1 Rolipram, a selective phosphodiesterase (PDE) type 4 inhibitor. was used to characterize leukocyte recruitment mechanisms in models of acute and subacute inflammation. Intravital microscopy within the rat mesenteric microcirculation was employed. 2 Mesentery superfusion with PAF (0. 1 mum) induced a significant increase in leukocyte rolling flux, adhesion and emigration at 60 min. Rolipram pretreatment. markedly inhibited these parameters by 100, 95 and 95% respectively. 3 Similar effects were observed when the mesentery was superfused with LPS (1 mug ml(-1)) for the same time period and these leukocyte parameters were nearly abrogated by rolipram pretreatment. 4 LPS exposure of the mesentery for 4 hr caused a greater increase in leukocyte rolling flux. adhesion and emigration which were inhibited by rolipram administration by 51, 71 and 81% respectively. 5 Immunohistochemistry revealed a significant increase in P-selectin expression after 60 min superfusion with PAF which was attenuated by rolipram. 6 LPS exposure of the mesentery for 4 h caused a significant increase in P- and E-selectin, intercellular adhesion molecule-1 (ICAM-1) and vascular cell adhesion molecule-1 (VCAM-1) expression.
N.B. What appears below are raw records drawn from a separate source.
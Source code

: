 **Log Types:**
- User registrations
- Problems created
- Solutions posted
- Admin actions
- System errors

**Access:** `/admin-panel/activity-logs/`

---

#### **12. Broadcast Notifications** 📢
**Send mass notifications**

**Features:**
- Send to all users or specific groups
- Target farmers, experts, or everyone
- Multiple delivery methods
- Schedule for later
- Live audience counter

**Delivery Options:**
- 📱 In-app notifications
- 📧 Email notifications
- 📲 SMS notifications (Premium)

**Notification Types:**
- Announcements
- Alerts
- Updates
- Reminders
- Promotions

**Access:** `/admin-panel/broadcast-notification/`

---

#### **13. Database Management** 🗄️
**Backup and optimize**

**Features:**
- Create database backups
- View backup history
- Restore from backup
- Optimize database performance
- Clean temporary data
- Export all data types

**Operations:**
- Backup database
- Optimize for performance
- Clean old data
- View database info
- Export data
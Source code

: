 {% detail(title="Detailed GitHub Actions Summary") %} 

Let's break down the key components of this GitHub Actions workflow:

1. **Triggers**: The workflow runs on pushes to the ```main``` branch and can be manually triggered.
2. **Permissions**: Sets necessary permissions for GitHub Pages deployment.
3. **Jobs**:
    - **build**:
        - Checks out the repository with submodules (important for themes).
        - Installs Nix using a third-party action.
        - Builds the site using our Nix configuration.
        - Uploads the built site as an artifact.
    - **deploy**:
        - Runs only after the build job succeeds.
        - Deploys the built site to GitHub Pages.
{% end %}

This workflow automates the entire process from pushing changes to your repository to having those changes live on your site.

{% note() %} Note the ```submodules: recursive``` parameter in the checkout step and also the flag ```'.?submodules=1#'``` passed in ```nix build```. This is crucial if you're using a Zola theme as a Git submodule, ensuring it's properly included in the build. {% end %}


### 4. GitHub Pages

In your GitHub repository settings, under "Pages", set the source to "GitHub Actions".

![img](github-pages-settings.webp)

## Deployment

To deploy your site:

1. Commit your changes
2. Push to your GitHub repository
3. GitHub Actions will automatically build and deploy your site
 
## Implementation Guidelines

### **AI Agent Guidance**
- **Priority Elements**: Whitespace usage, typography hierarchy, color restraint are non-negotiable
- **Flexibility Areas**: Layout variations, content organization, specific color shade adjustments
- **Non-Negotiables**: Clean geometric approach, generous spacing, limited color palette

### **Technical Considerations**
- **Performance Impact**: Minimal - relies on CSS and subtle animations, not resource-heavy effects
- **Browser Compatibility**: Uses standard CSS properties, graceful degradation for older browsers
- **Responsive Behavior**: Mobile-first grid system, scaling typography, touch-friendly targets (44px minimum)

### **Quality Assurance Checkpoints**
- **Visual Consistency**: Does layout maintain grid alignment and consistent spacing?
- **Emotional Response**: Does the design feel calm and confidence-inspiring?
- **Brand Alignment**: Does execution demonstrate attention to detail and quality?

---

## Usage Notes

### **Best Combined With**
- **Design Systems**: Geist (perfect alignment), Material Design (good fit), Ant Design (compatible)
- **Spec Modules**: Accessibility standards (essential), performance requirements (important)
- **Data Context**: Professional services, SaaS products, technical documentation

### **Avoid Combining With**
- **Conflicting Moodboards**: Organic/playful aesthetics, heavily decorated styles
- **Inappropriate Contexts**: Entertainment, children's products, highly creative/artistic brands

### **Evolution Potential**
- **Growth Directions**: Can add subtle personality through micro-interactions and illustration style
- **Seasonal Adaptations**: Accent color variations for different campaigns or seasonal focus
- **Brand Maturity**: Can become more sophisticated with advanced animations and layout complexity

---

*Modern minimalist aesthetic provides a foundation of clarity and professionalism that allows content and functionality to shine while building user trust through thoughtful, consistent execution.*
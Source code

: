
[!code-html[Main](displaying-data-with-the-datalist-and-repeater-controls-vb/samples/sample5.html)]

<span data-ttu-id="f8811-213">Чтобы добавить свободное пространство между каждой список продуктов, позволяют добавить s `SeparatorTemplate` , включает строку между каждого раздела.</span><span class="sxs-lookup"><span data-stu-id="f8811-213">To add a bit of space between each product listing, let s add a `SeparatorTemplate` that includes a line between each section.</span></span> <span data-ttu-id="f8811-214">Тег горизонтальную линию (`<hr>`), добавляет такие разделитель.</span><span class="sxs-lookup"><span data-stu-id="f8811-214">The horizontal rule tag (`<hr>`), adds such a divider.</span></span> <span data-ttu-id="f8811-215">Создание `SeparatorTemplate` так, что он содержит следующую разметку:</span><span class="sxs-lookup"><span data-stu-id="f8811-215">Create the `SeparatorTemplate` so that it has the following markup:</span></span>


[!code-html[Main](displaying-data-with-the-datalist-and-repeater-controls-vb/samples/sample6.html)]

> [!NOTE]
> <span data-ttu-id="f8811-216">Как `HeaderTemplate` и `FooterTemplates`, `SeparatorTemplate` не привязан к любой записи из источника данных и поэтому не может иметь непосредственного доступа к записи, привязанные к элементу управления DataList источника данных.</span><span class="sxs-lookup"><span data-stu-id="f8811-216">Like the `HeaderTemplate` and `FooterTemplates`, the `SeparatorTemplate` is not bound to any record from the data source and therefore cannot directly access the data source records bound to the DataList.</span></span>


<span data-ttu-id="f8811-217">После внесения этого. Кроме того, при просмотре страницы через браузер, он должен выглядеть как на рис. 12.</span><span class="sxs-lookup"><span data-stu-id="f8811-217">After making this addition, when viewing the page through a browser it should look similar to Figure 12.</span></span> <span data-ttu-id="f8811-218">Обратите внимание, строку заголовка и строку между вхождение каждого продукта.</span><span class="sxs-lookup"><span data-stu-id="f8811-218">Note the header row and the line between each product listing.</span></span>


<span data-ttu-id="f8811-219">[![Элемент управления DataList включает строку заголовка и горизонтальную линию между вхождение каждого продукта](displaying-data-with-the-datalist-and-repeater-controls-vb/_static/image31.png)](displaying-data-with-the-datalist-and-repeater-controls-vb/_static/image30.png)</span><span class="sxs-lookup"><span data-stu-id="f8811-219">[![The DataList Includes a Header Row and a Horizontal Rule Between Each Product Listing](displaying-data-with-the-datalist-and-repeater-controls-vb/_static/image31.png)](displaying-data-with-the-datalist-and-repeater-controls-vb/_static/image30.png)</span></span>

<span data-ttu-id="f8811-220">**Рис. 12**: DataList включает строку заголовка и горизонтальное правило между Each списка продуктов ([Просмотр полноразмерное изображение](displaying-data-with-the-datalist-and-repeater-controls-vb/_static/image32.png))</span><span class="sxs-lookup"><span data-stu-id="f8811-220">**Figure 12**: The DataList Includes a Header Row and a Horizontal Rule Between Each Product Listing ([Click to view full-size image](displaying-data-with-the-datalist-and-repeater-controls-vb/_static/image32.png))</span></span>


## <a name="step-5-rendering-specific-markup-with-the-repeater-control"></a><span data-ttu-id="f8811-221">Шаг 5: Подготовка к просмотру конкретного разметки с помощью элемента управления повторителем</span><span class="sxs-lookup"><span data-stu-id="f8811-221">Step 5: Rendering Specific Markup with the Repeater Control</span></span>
Rolipram pretreatment down-regulated both P- and E-selectin expression but had no effect on ICAM-1 and VCAM-1 expression. 7 Significant increases in plasma cyclic AMP levels were detected at 4.5 h after rolipram administration. 8 In conclusion, we have demonstrated that rolipram is a potent in vivo inhibitor of leukocyte-endothelial cell interactions. The effects observed are mediated through endothelial P- and E-selectin downregulation. Therefore, selective PDE-4 inhibitors may be useful in the control of different inflammatory disorders.